The illegal distillation of spirits did not merely deprive the cash-strapped Free State of revenue. “Bad” poitín was ruining the health of men, women and children in many places. Minister for Justice Kevin O’Higgins, told the Dáil of schoolchildren “reeling around the road,” out of their senses on poitín.
Gardaí in north Clare were clamping down hard on the poitín makers. And the poitín makers decided – foolishly – to strike back. Three nights after Christmas, an ambush party lay in wait behind the graveyard wall at Fanore, waiting for the regular Garda cycle patrol. As the patrol passed by, they opened fire, killing Tom Dowling instantly. They possibly reloaded and fired again. Four spent shotgun cartridges were found at the scene, which was to prove their undoing.

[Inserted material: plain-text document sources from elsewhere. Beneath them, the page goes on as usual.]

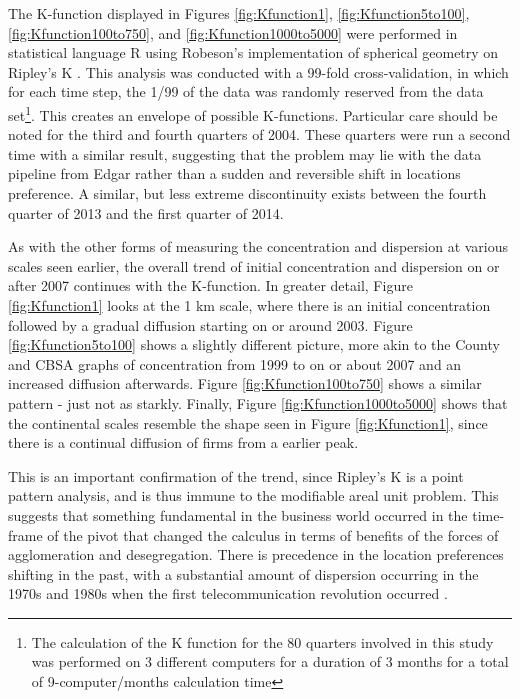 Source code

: The K-function displayed in Figures \ref{fig:Kfunction1}, \ref{fig:Kfunction5to100}, \ref{fig:Kfunction100to750}, and \ref{fig:Kfunction1000to5000} were performed in statistical language R using Robeson's implementation of spherical geometry on Ripley's K \citep{SphericalK}.  This analysis was conducted with a 99-fold cross-validation, in which for each time step, the 1/99 of the data was randomly reserved from the data set\footnote{The calculation of the K function for the 80 quarters involved in this study was performed on 3 different computers for a duration of 3 months for a total of 9-computer/months calculation time}.  This creates an envelope of possible K-functions. Particular care should be noted for the third and fourth quarters of 2004.  These quarters were run a second time with a similar result, suggesting that the problem may lie with the data pipeline from Edgar rather than a sudden and reversible shift in locations preference. A similar, but less extreme discontinuity exists between the fourth quarter of 2013 and the first quarter of 2014. 

As with the other forms of measuring the concentration and dispersion at various scales seen earlier, the overall trend of initial concentration and dispersion on or after 2007 continues with the K-function.  In greater detail, Figure \ref{fig:Kfunction1} looks at the 1 km scale, where there is an initial concentration followed by a gradual diffusion starting on or around 2003. Figure \ref{fig:Kfunction5to100} shows a slightly different picture, more akin to the County and CBSA graphs of concentration from 1999 to on or about 2007 and an increased diffusion afterwards.  Figure \ref{fig:Kfunction100to750} shows a similar pattern - just not as starkly.  Finally, Figure \ref{fig:Kfunction1000to5000} shows that the continental scales resemble the shape seen in Figure \ref{fig:Kfunction1}, since there is a continual diffusion of firms from a earlier peak.  

This is an important confirmation of the trend, since Ripley's K is a point pattern analysis, and is thus immune to the  modifiable areal unit problem.  This suggests that something fundamental in the business world occurred in the time-frame of the pivot that changed the calculus in terms of benefits of the forces of agglomeration and desegregation.  There is precedence in the location preferences shifting in the past, with a substantial amount of dispersion occurring in the 1970s and 1980s when the first telecommunication revolution occurred \citep{bodenmanfirm2000}.

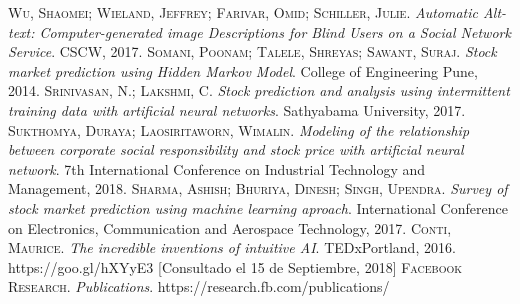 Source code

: \documentclass{article}
\begin{document}
\begin{thebibliography}{99}
	\textsc{Wu, Shaomei; Wieland, Jeffrey; Farivar, Omid; Schiller, Julie}. \textit{Automatic Alt-text: Computer-generated image Descriptions for Blind Users on a Social Network Service}. CSCW, 2017.
	 \textsc{Somani, Poonam; Talele, Shreyas; Sawant, Suraj}. \textit{Stock market prediction using Hidden Markov Model}. College of Engineering Pune, 2014.
	\textsc{Srinivasan, N.; Lakshmi, C}. \textit{Stock prediction and analysis using intermittent training data with artificial neural networks}. Sathyabama University, 2017.
	\textsc{Sukthomya, Duraya; Laosiritaworn, Wimalin}. \textit{Modeling of the relationship between corporate social responsibility and stock price with artificial neural network}. 7th International Conference on Industrial Technology and Management, 2018.
	\textsc{Sharma, Ashish; Bhuriya, Dinesh; Singh, Upendra}. \textit{Survey of stock market prediction using machine learning aproach}. International Conference on Electronics, Communication and Aerospace Technology, 2017.
	\textsc{Conti, Maurice}. \textit{The incredible inventions of intuitive AI}. TEDxPortland, 2016. https://goo.gl/hXYyE3 [Consultado el 15 de Septiembre, 2018]
	\textsc{Facebook Research}. \textit{Publications}. https://research.fb.com/publications/
\end{thebibliography}
\end{document}
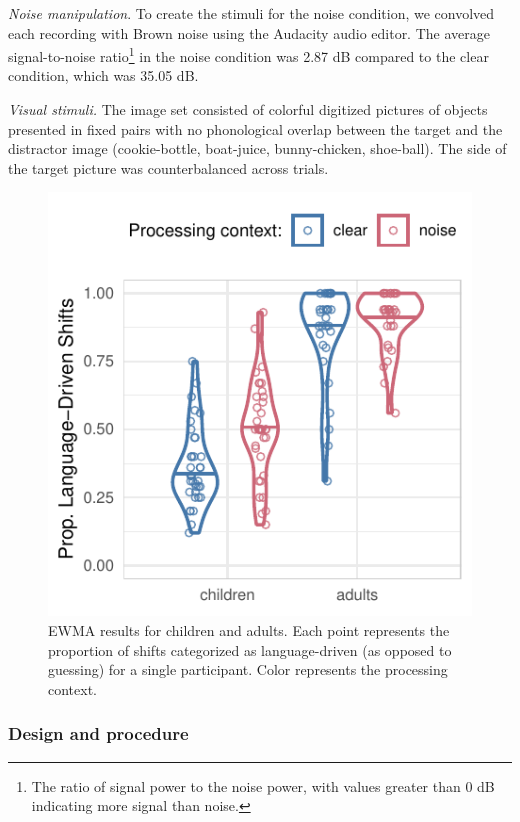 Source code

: \documentclass[10pt, letterpaper]{article}
\newenvironment{CodeChunk}{}{}
\begin{document}
\emph{Noise manipulation}. To create the stimuli for the noise
condition, we convolved each recording with Brown noise using the
Audacity audio editor. The average signal-to-noise ratio\footnote{The
  ratio of signal power to the noise power, with values greater than 0
  dB indicating more signal than noise.} in the noise condition was 2.87
dB compared to the clear condition, which was 35.05 dB.

\emph{Visual stimuli.} The image set consisted of colorful digitized
pictures of objects presented in fixed pairs with no phonological
overlap between the target and the distractor image (cookie-bottle,
boat-juice, bunny-chicken, shoe-ball). The side of the target picture
was counterbalanced across trials.

\begin{CodeChunk}
\begin{figure}[t]

{\centering \includegraphics[width=0.75\linewidth]{figs/ewma_violin_plot-1} 

}

\caption[EWMA results for children and adults]{EWMA results for children and adults. Each point represents the proportion of shifts categorized as language-driven (as opposed to guessing) for a single participant. Color represents the processing context.}\label{fig:ewma_violin_plot}
\end{figure}
\end{CodeChunk}

\hypertarget{design-and-procedure}{%
\subsubsection{Design and procedure}\label{design-and-procedure}}
\end{document}
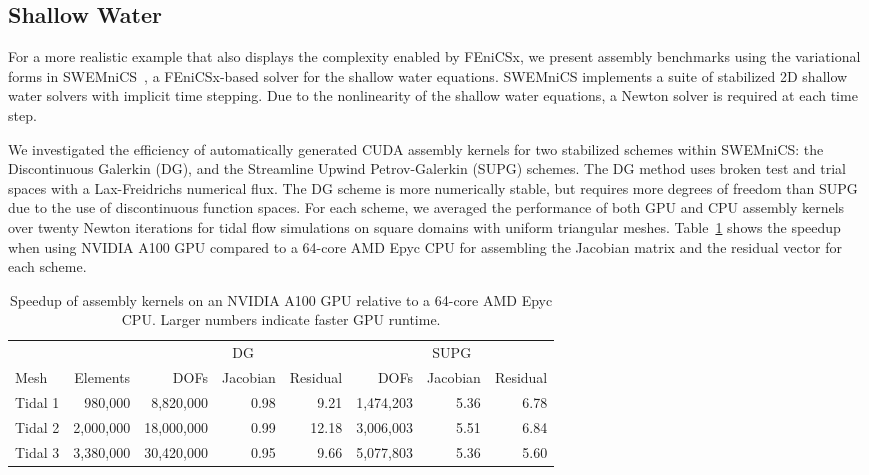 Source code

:\subsection*{Shallow Water}
For a more realistic example that also displays the complexity enabled by FEniCSx, we present assembly benchmarks using the variational forms in SWEMniCS~\citep{dawson2024swemnics}, a FEniCSx-based solver for the shallow water equations. SWEMniCS implements a suite of stabilized 2D shallow water solvers with implicit time stepping. Due to the nonlinearity of the shallow water equations, a Newton solver is required at each time step.

We investigated the efficiency of automatically generated CUDA assembly kernels for two stabilized schemes within SWEMniCS: the Discontinuous Galerkin (DG), and the Streamline Upwind Petrov-Galerkin (SUPG) schemes. The DG method uses broken test and trial spaces with a Lax-Freidrichs numerical flux. The DG scheme is more numerically stable, but requires more degrees of freedom than SUPG due to the use of discontinuous function spaces. For each scheme, we averaged the performance of both GPU and CPU assembly kernels over twenty Newton iterations for tidal flow simulations on square domains with uniform triangular meshes. Table~\ref{tab:swe_a100_vs_epyc} shows the speedup when using NVIDIA A100 GPU compared to a 64-core AMD Epyc CPU for assembling the Jacobian matrix and the residual vector for each scheme.
\begin{table}[t]
    \centering
    \begin{tabular}{lrrrrrrr}
\toprule
        &           &           \multicolumn{3}{c}{DG} & \multicolumn{3}{c}{SUPG} \\
                                  \cmidrule(lr){3-5}       \cmidrule(lr){6-8}
Mesh    &  Elements &  DOFs & Jacobian & Residual  & DOFs  & Jacobian & Residual \\
\midrule
Tidal 1 &   980,000 &  8,820,000 &     0.98 &      9.21 &  1,474,203 &   5.36 &     6.78 \\
Tidal 2 & 2,000,000 & 18,000,000 &     0.99 &     12.18 &  3,006,003 &   5.51 &     6.84 \\
Tidal 3 & 3,380,000 & 30,420,000 &     0.95 &      9.66 &  5,077,803 &   5.36 &     5.60 \\
\bottomrule
\end{tabular}
    \caption{Speedup of assembly kernels on an NVIDIA A100 GPU relative to a 64-core AMD Epyc CPU. Larger numbers indicate faster GPU runtime.}
    \label{tab:swe_a100_vs_epyc}
\end{table}

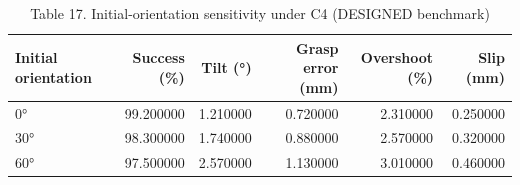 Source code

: \begin{table}
\caption{Table 17. Initial-orientation sensitivity under C4 (DESIGNED benchmark)}
\label{tab:table17}
\begin{tabular}{lrrrrr}
\toprule
Initial orientation & Success (\%) & Tilt (°) & Grasp error (mm) & Overshoot (\%) & Slip (mm) \\
\midrule
0° & 99.200000 & 1.210000 & 0.720000 & 2.310000 & 0.250000 \\
30° & 98.300000 & 1.740000 & 0.880000 & 2.570000 & 0.320000 \\
60° & 97.500000 & 2.570000 & 1.130000 & 3.010000 & 0.460000 \\
\bottomrule
\end{tabular}
\end{table}

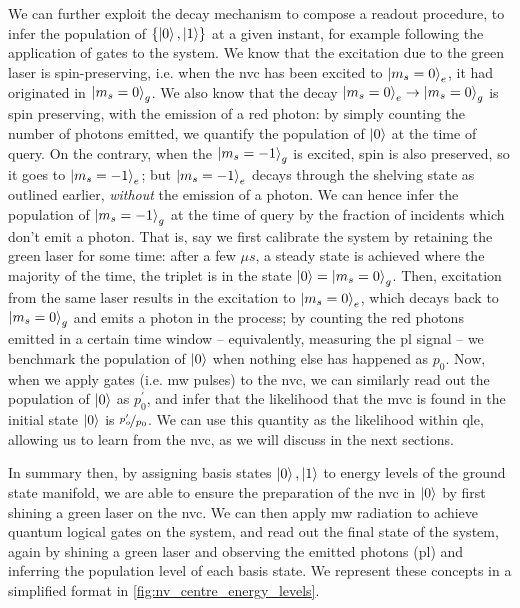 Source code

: We can further exploit the decay mechanism to compose a readout procedure, 
    to infer the population of $\{\ket{0}, \ket{1}\}$ at a given instant, 
    for example following the application of gates to the system. 
We know that the excitation due to the green laser is spin-preserving, 
    i.e. when the \gls{nvc} has been excited to $\ket{m_s=0}_e$, 
    it had originated in $\ket{m_s=0}_g$.
We also know that the decay $\ket{m_s=0}_e \rightarrow \ket{m_s=0}_g$ is spin preserving, with the emission of 
    a red photon: by simply counting the number of photons emitted, we quantify the population of $\ket{0}$
    at the time of query. 
On the contrary, when the $\ket{m_s=-1}_g$ is excited, spin is also preserved, 
    so it goes to $\ket{m_s=-1}_e$;
    but $\ket{m_s=-1}_e$ decays 
    through the shelving state as outlined earlier, 
    \emph{without} the emission of a photon. 
We can hence infer the population of $\ket{m_s=-1}_g$ at the time of query by the fraction of incidents which don't emit a photon.
That is, say we first calibrate the system by retaining the green laser for some time: 
    after a few $\mu s$, a steady state is achieved where the majority of the time, the triplet is in the state $\ket{0} = \ket{m_s=0}_g$. 
Then, excitation from the same laser results in the excitation to $\ket{m_s=0}_e$, 
    which decays back to $\ket{m_s=0}_g$ and emits a photon in the process; 
    by counting the red photons emitted in a certain time window -- equivalently, measuring the \gls{pl} signal -- 
    we benchmark the population of $\ket{0}$ when nothing else has happened as $p_0$. 
Now, when we apply gates (i.e. \gls{mw} pulses) to the \gls{nvc}, 
    we can similarly read out the population of $\ket{0}$ as $p_0^{\prime}$,
    and infer that the likelihood that the \gls{mvc} is found in the initial state $\ket{0}$ is $\nicefrac{p_o^{\prime}}{p_0}$. 
We can use this quantity as the \gls{likelihood} within \gls{qle}, allowing us to learn from the \gls{nvc},
    as we will discuss in the next sections. 
\par 

In summary then, by assigning basis states $\ket{0}, \ket{1}$ to energy levels of the ground state manifold, 
    we are able to ensure the preparation of the \gls{nvc} in $\ket{0}$ by first shining a green laser on the \gls{nvc}. 
We can then apply \gls{mw} radiation to achieve quantum logical gates on the system, 
    and read out the final state of the system, again by shining a green laser
    and observing the emitted photons (\gls{pl}) and inferring the population level of each basis state. 
We represent these concepts in a simplified format in \cref{fig:nv_centre_energy_levels}. 


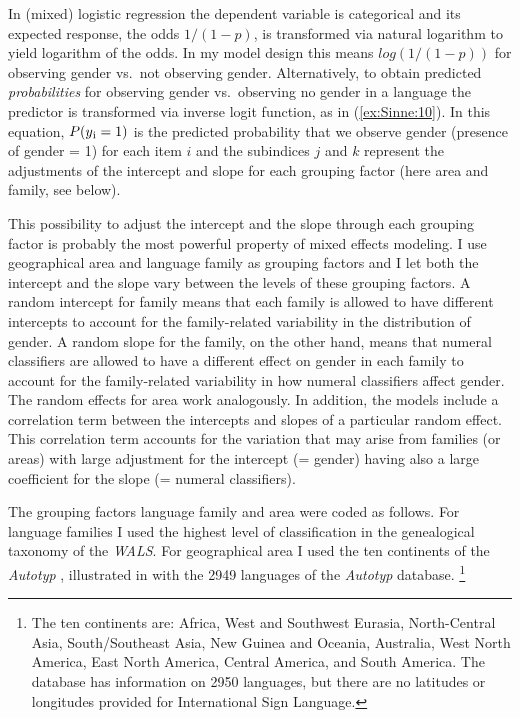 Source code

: \documentclass[output=collectionpaper]{langsci/langscibook}
\begin{document}
In (mixed) logistic regression the dependent variable is categorical and its expected response, the odds $1/(1-p)$, is transformed via natural logarithm to yield logarithm of the odds. In my model design this means $log(1/(1-p))$ for observing gender vs.\ not observing gender. Alternatively, to obtain predicted \textit{probabilities} for observing gender vs.\ observing no gender in a language the predictor is transformed via inverse logit function, as in (\ref{ex:Sinne:10}). In this equation, $P(y\textsubscript{i} = 1)$ is the predicted probability that we observe gender (presence of gender = 1) for each item $i$ and the subindices $j$ and $k$ represent the adjustments of the intercept and slope for each grouping factor (here area and family, see below).

This possibility to adjust the intercept and the slope through each grouping factor is probably the most powerful property of mixed effects modeling. I use geographical area and language family as grouping factors and I let both the intercept and the slope vary between the levels of these grouping factors. A random intercept for family means that each family is allowed to have different intercepts to account for the family-related variability in the distribution of gender. A random slope for the family, on the other hand, means that numeral classifiers are allowed to have a different effect on gender in each family to account for the family-related variability in how numeral classifiers affect gender. The random effects for area work analogously. In addition, the models include a correlation term between the intercepts and slopes of a particular random effect. This correlation term accounts for the variation that may arise from families (or areas) with large adjustment for the intercept (= gender) having also a large coefficient for the slope (= numeral classifiers).

The grouping factors language family and area were coded as follows. For language families I used the highest level of classification in the genealogical taxonomy of the \textit{WALS}. For geographical area I used the ten continents of the \textit{Autotyp} \citep{Bickel2017}, illustrated in  with the 2949 languages of the \textit{Autotyp} database.%
\footnote{The ten continents are: Africa, West and Southwest Eurasia, North-Central Asia, South/Southeast Asia, New Guinea and Oceania, Australia, West North America, East North America, Central America, and South America. The database has information on 2950 languages, but there are no latitudes or longitudes provided for International Sign Language.}
\end{document}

Predictably, the full force of the State now came down on north Clare. Scores of gardaí and detectives were drafted in. Detective Superintendent James Hunt, who had served in the RIC’s Crime Branch, one of the very few gardaí with experience of crime investigation, was dispatched from headquarters to guide the inquiry.
The gardaí had little doubt about the identities of the attackers, They seized shotguns and other evidence in a series of early-morning house raids. The science of ballistics was in its infancy but Hunt knew that a spent cartridge might be linked to a particular gun by comparing the hammer-mark striations. Weapons and cartridges were sent to Scotland Yard and showed a match.
Three men were charged with Garda Dowling’s murder but were acquitted by an Ennis jury. Feelings in the locality ran high and relations between the gardaí and some of the local people were, understandably, strained as the investigation advanced. Opinions still differ about the tragedy and its outcome.
Clare historian Joe Queally tells the story in detail in his meticulously researched 2021 book Echoes From A Civil War. Tom Dowling was laid to rest in his native Kilkenny with full State honours. Today there is no Garda station in Fanore, the nearest being Ballyvaughan. Supt Hunt lived in retirement in his native Roscommon and died in 1976.
In the summer of 1925, Supt Cornelius (‘Con’) Brady had been appointed to north Clare. The former language teacher, wholly inexperienced in crime, found himself, at the tender age of 23, with responsibility for the investigation of a murder, undoubtedly the work of misguided and foolish young men, but which had to be construed as challenging the authority of the new State.
His son, contributor of this diary, will be among those gathering at Fanore on December 28th to commemorate this tragedy of 100 years ago. Representatives of Garda Dowling’s family will be present as well as people from the locality and gardaí serving and retired from the Clare-Tipperary division.